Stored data
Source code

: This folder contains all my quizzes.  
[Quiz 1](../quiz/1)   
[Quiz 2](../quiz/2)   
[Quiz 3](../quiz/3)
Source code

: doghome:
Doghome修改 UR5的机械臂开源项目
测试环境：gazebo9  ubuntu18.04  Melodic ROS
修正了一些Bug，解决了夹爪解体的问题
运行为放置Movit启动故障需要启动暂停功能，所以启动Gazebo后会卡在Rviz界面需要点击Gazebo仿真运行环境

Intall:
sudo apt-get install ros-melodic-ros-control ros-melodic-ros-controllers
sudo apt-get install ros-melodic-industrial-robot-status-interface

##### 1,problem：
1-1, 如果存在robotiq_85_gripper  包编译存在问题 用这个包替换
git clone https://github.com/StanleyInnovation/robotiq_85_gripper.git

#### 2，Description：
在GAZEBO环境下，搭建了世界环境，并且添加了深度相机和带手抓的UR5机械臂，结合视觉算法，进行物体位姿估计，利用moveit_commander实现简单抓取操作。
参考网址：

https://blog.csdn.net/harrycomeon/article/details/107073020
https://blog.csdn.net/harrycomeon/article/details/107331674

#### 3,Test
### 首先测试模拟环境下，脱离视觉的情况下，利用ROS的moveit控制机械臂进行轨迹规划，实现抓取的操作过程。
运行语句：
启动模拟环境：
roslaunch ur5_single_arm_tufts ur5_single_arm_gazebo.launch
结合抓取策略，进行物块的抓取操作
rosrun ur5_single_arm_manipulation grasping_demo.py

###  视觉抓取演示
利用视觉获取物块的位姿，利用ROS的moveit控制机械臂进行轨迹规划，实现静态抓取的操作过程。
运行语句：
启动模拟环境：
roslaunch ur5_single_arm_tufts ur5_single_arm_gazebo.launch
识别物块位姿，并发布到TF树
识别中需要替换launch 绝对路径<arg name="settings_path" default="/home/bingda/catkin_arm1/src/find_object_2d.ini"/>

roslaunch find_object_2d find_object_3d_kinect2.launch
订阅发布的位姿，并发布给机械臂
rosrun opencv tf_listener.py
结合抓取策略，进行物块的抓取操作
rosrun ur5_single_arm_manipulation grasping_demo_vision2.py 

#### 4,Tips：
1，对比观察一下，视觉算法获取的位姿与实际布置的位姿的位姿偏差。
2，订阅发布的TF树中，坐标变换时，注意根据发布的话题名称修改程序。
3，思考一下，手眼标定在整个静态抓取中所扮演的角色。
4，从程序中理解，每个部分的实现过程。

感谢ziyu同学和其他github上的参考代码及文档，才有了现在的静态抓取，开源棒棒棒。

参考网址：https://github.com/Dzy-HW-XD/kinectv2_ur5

- **Aim of the exercise**:
From the records above, pull out each line that has "article".

- **Answer area**:
https://blog.csdn.net/harrycomeon/article/details/107073020
https://blog.csdn.net/harrycomeon/article/details/107331674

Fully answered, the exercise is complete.